Today is all about the AZ market. On Wednesday, Lawyers Title hosted a presentation with Tina Tamboer with the Cromford Report. She always shares pertinent and timely information. Below I have combined a lot of her information from her presentation, along with additional information from my research.
Change is scary and a balanced market still seems light years away. We got used to operating under extreme pressure due to high demand and low inventory. That market isn’t healthy and it peaked in March. Now, we are, slowly, moving towards a healthier market and it is a good thing. The median days on market have more than doubled from 5 days in April to 11 days in October. Sales over asking have declined by 22% but don’t worry, 47% of sales are still closing over asking. These changes are good for the overall health of the market and provide more options for our (slightly less) exhausted buyers.
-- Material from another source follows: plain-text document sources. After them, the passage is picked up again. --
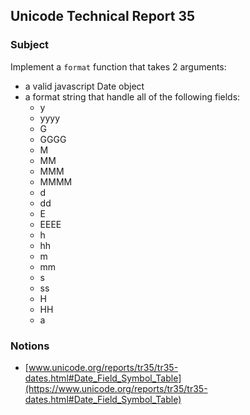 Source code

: ## Unicode Technical Report 35

### Subject

Implement a `format` function that takes 2 arguments:

- a valid javascript Date object
- a format string that handle all of the following fields:
  - y
  - yyyy
  - G
  - GGGG
  - M
  - MM
  - MMM
  - MMMM
  - d
  - dd
  - E
  - EEEE
  - h
  - hh
  - m
  - mm
  - s
  - ss
  - H
  - HH
  - a

### Notions

- [www.unicode.org/reports/tr35/tr35-dates.html#Date_Field_Symbol_Table](https://www.unicode.org/reports/tr35/tr35-dates.html#Date_Field_Symbol_Table)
Do you have clients still worrying about when the housing market will crash? The intensity of late 2020 and early 2021 felt like the market frenzy of 2005. As the market normalizes it may feel weird or uncomfortable as we pivot again. While those emotions are important and we have to have emotion to make decisions, we have to look at the facts. And the facts point towards stabilization and continued appreciation, just at a slower rate.
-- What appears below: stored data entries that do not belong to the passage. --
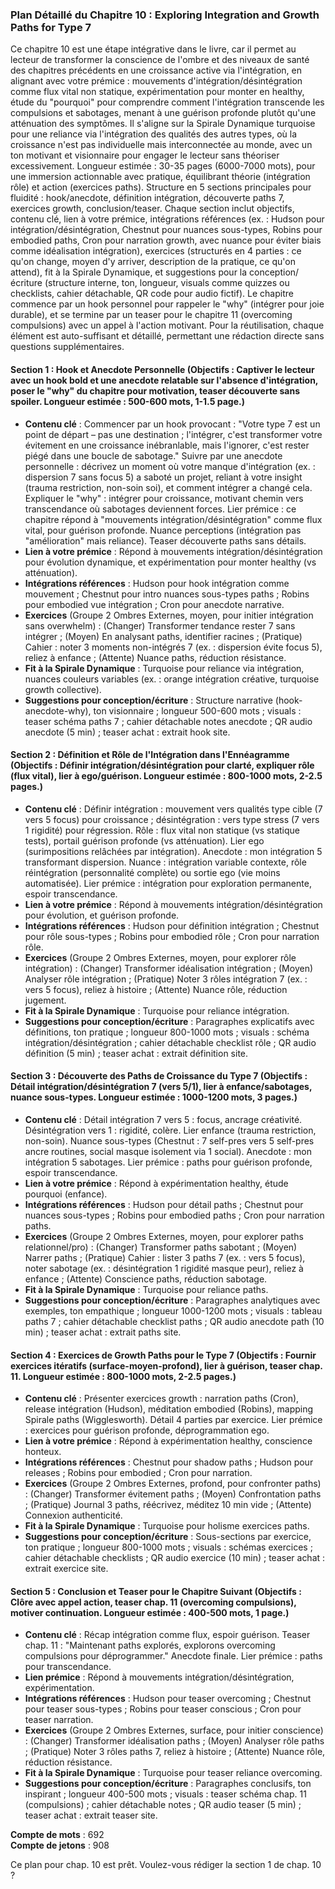 ### Plan Détaillé du Chapitre 10 : Exploring Integration and Growth Paths for Type 7

Ce chapitre 10 est une étape intégrative dans le livre, car il permet au lecteur de transformer la conscience de l'ombre et des niveaux de santé des chapitres précédents en une croissance active via l'intégration, en alignant avec votre prémice : mouvements d'intégration/désintégration comme flux vital non statique, expérimentation pour monter en healthy, étude du "pourquoi" pour comprendre comment l'intégration transcende les compulsions et sabotages, menant à une guérison profonde plutôt qu'une atténuation des symptômes. Il s'aligne sur la Spirale Dynamique turquoise pour une reliance via l'intégration des qualités des autres types, où la croissance n'est pas individuelle mais interconnectée au monde, avec un ton motivant et visionnaire pour engager le lecteur sans théoriser excessivement. Longueur estimée : 30-35 pages (6000-7000 mots), pour une immersion actionnable avec pratique, équilibrant théorie (intégration rôle) et action (exercices paths). Structure en 5 sections principales pour fluidité : hook/anecdote, définition intégration, découverte paths 7, exercices growth, conclusion/teaser. Chaque section inclut objectifs, contenu clé, lien à votre prémice, intégrations références (ex. : Hudson pour intégration/désintégration, Chestnut pour nuances sous-types, Robins pour embodied paths, Cron pour narration growth, avec nuance pour éviter biais comme idéalisation intégration), exercices (structurés en 4 parties : ce qu'on change, moyen d'y arriver, description de la pratique, ce qu'on attend), fit à la Spirale Dynamique, et suggestions pour la conception/écriture (structure interne, ton, longueur, visuals comme quizzes ou checklists, cahier détachable, QR code pour audio fictif). Le chapitre commence par un hook personnel pour rappeler le "why" (intégrer pour joie durable), et se termine par un teaser pour le chapitre 11 (overcoming compulsions) avec un appel à l'action motivant. Pour la réutilisation, chaque élément est auto-suffisant et détaillé, permettant une rédaction directe sans questions supplémentaires.

#### Section 1 : Hook et Anecdote Personnelle (Objectifs : Captiver le lecteur avec un hook bold et une anecdote relatable sur l'absence d'intégration, poser le "why" du chapitre pour motivation, teaser découverte sans spoiler. Longueur estimée : 500-600 mots, 1-1.5 page.)
- **Contenu clé** : Commencer par un hook provocant : "Votre type 7 est un point de départ – pas une destination ; l'intégrer, c'est transformer votre évitement en une croissance inébranlable, mais l'ignorer, c'est rester piégé dans une boucle de sabotage." Suivre par une anecdote personnelle : décrivez un moment où votre manque d'intégration (ex. : dispersion 7 sans focus 5) a saboté un projet, reliant à votre insight (trauma restriction, non-soin soi), et comment intégrer a changé cela. Expliquer le "why" : intégrer pour croissance, motivant chemin vers transcendance où sabotages deviennent forces. Lier prémice : ce chapitre répond à "mouvements intégration/désintégration" comme flux vital, pour guérison profonde. Nuance perceptions (intégration pas "amélioration" mais reliance). Teaser découverte paths sans détails.
- **Lien à votre prémice** : Répond à mouvements intégration/désintégration pour évolution dynamique, et expérimentation pour monter healthy (vs atténuation).
- **Intégrations références** : Hudson pour hook intégration comme mouvement ; Chestnut pour intro nuances sous-types paths ; Robins pour embodied vue intégration ; Cron pour anecdote narrative.
- **Exercices** (Groupe 2 Ombres Externes, moyen, pour initier intégration sans overwhelm) : (Changer) Transformer tendance rester 7 sans intégrer ; (Moyen) En analysant paths, identifier racines ; (Pratique) Cahier : noter 3 moments non-intégrés 7 (ex. : dispersion évite focus 5), reliez à enfance ; (Attente) Nuance paths, réduction résistance.
- **Fit à la Spirale Dynamique** : Turquoise pour reliance via intégration, nuances couleurs variables (ex. : orange intégration créative, turquoise growth collective).
- **Suggestions pour conception/écriture** : Structure narrative (hook-anecdote-why), ton visionnaire ; longueur 500-600 mots ; visuals : teaser schéma paths 7 ; cahier détachable notes anecdote ; QR audio anecdote (5 min) ; teaser achat : extrait hook site.

#### Section 2 : Définition et Rôle de l'Intégration dans l'Ennéagramme (Objectifs : Définir intégration/désintégration pour clarté, expliquer rôle (flux vital), lier à ego/guérison. Longueur estimée : 800-1000 mots, 2-2.5 pages.)
- **Contenu clé** : Définir intégration : mouvement vers qualités type cible (7 vers 5 focus) pour croissance ; désintégration : vers type stress (7 vers 1 rigidité) pour régression. Rôle : flux vital non statique (vs statique tests), portail guérison profonde (vs atténuation). Lier ego (surimpositions relâchées par intégration). Anecdote : mon intégration 5 transformant dispersion. Nuance : intégration variable contexte, rôle réintégration (personnalité complète) ou sortie ego (vie moins automatisée). Lier prémice : intégration pour exploration permanente, espoir transcendance.
- **Lien à votre prémice** : Répond à mouvements intégration/désintégration pour évolution, et guérison profonde.
- **Intégrations références** : Hudson pour définition intégration ; Chestnut pour rôle sous-types ; Robins pour embodied rôle ; Cron pour narration rôle.
- **Exercices** (Groupe 2 Ombres Externes, moyen, pour explorer rôle intégration) : (Changer) Transformer idéalisation intégration ; (Moyen) Analyser rôle intégration ; (Pratique) Noter 3 rôles intégration 7 (ex. : vers 5 focus), reliez à histoire ; (Attente) Nuance rôle, réduction jugement.
- **Fit à la Spirale Dynamique** : Turquoise pour reliance intégration.
- **Suggestions pour conception/écriture** : Paragraphes explicatifs avec définitions, ton pratique ; longueur 800-1000 mots ; visuals : schéma intégration/désintégration ; cahier détachable checklist rôle ; QR audio définition (5 min) ; teaser achat : extrait définition site.

#### Section 3 : Découverte des Paths de Croissance du Type 7 (Objectifs : Détail intégration/désintégration 7 (vers 5/1), lier à enfance/sabotages, nuance sous-types. Longueur estimée : 1000-1200 mots, 3 pages.)
- **Contenu clé** : Détail intégration 7 vers 5 : focus, ancrage créativité. Désintégration vers 1 : rigidité, colère. Lier enfance (trauma restriction, non-soin). Nuance sous-types (Chestnut : 7 self-pres vers 5 self-pres ancre routines, social masque isolement via 1 social). Anecdote : mon intégration 5 sabotages. Lier prémice : paths pour guérison profonde, espoir transcendance.
- **Lien à votre prémice** : Répond à expérimentation healthy, étude pourquoi (enfance).
- **Intégrations références** : Hudson pour détail paths ; Chestnut pour nuances sous-types ; Robins pour embodied paths ; Cron pour narration paths.
- **Exercices** (Groupe 2 Ombres Externes, moyen, pour explorer paths relationnel/pro) : (Changer) Transformer paths sabotant ; (Moyen) Narrer paths ; (Pratique) Cahier : lister 3 paths 7 (ex. : vers 5 focus), noter sabotage (ex. : désintégration 1 rigidité masque peur), reliez à enfance ; (Attente) Conscience paths, réduction sabotage.
- **Fit à la Spirale Dynamique** : Turquoise pour reliance paths.
- **Suggestions pour conception/écriture** : Paragraphes analytiques avec exemples, ton empathique ; longueur 1000-1200 mots ; visuals : tableau paths 7 ; cahier détachable checklist paths ; QR audio anecdote path (10 min) ; teaser achat : extrait paths site.

#### Section 4 : Exercices de Growth Paths pour le Type 7 (Objectifs : Fournir exercices itératifs (surface-moyen-profond), lier à guérison, teaser chap. 11. Longueur estimée : 800-1000 mots, 2-2.5 pages.)
- **Contenu clé** : Présenter exercices growth : narration paths (Cron), release intégration (Hudson), méditation embodied (Robins), mapping Spirale paths (Wigglesworth). Détail 4 parties par exercice. Lier prémice : exercices pour guérison profonde, déprogrammation ego.
- **Lien à votre prémice** : Répond à expérimentation healthy, conscience honteux.
- **Intégrations références** : Chestnut pour shadow paths ; Hudson pour releases ; Robins pour embodied ; Cron pour narration.
- **Exercices** (Groupe 2 Ombres Externes, profond, pour confronter paths) : (Changer) Transformer évitement paths ; (Moyen) Confrontation paths ; (Pratique) Journal 3 paths, réécrivez, méditez 10 min vide ; (Attente) Connexion authenticité.
- **Fit à la Spirale Dynamique** : Turquoise pour holisme exercices paths.
- **Suggestions pour conception/écriture** : Sous-sections par exercice, ton pratique ; longueur 800-1000 mots ; visuals : schémas exercices ; cahier détachable checklists ; QR audio exercice (10 min) ; teaser achat : extrait exercice site.

#### Section 5 : Conclusion et Teaser pour le Chapitre Suivant (Objectifs : Clôre avec appel action, teaser chap. 11 (overcoming compulsions), motiver continuation. Longueur estimée : 400-500 mots, 1 page.)
- **Contenu clé** : Récap intégration comme flux, espoir guérison. Teaser chap. 11 : "Maintenant paths explorés, explorons overcoming compulsions pour déprogrammer." Anecdote finale. Lier prémice : paths pour transcendance.
- **Lien prémice** : Répond à mouvements intégration/désintégration, expérimentation.
- **Intégrations références** : Hudson pour teaser overcoming ; Chestnut pour teaser sous-types ; Robins pour teaser conscious ; Cron pour teaser narration.
- **Exercices** (Groupe 2 Ombres Externes, surface, pour initier conscience) : (Changer) Transformer idéalisation paths ; (Moyen) Analyser rôle paths ; (Pratique) Noter 3 rôles paths 7, reliez à histoire ; (Attente) Nuance rôle, réduction résistance.
- **Fit à la Spirale Dynamique** : Turquoise pour teaser reliance overcoming.
- **Suggestions pour conception/écriture** : Paragraphes conclusifs, ton inspirant ; longueur 400-500 mots ; visuals : teaser schéma chap. 11 (compulsions) ; cahier détachable notes ; QR audio teaser (5 min) ; teaser achat : extrait teaser site.

**Compte de mots** : 692  
**Compte de jetons** : 908  

Ce plan pour chap. 10 est prêt. Voulez-vous rédiger la section 1 de chap. 10 ?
At some point, nearly everyone who was in the real estate business in 2008 says, “I wish I bought one/some/many houses when they went on sale from 2009-2011.” Then they go on and say, “Next time, I will be ready.” This sentiment is why prices won’t crash.
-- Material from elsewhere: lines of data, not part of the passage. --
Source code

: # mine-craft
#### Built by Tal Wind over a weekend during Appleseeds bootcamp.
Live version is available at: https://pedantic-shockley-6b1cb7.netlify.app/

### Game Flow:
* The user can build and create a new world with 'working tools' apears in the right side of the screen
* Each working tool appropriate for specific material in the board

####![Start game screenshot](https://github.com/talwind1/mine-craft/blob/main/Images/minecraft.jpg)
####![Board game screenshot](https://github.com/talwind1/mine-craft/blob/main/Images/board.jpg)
Looking at housing, things look good and the market is attempting to normalize, but we do not see the whole picture. Wall Street, federal policy, a worldwide pandemic, labor and supply chain shortages also impact housing. But there is still more to consider: the intense and seemingly ever-increasing battle between the Department of Justice (DOJ) and the National Association of Realtors (NAR).
Despite the normalizing of the market, it is not normal. Demand has actually increased recently which is unusual because this is the time of year demand typically declines. After a 44% inventory increase over the past three months, inventory seems to be leveling out again and the increases have flattened. Leveling out at 7,400 listings is less than ideal. The size of the Greater Phoenix market calls for 25,000 listings and we haven’t seen 20,000 active listings since 2016.
Inventory levels are up but not enough. Home price appreciation is starting to slow but not by very much. Mortgage rates remain low, but did everyone refinance last year? Conditions are improving but the market isn’t healthy, yet, but it is on its way. Remember when 8% appreciation was a lot? 2018 and 2019 each had 8% appreciation. That feels like a lifetime ago.
Residential real estate pulled our economy out of the shortest recession in history. As last year’s market frenzy cools, the severe imbalance of supply and demand lessens and prices continue to increase, just at a slower rate. According to the 2020 US Census, housing units increased by 6.7% while population grew by 7.4%; both were declines from previous decades, but it doesn’t change the fact that demand (population) outpaced supply (housing units). Over the past 10 years, Maricopa County’s population increased by 15.8% and housing units increased by 8.3%.
Housing inventory is slowly increasing, giving more options to our exhausted buyers. With the inventory gains, appreciation has started to slow which is also good for the overall health of the market.
As many suspected, affordability declined in Q2 2021 and the US as a whole and Greater Phoenix fell below the ideal affordable range of 60-75 for the first time since late 2018. Through Q2 2021 in Greater Phoenix a household earning the median income ($79,000 annually), can afford 56.4% of what is for sale. A year ago, it was 70%.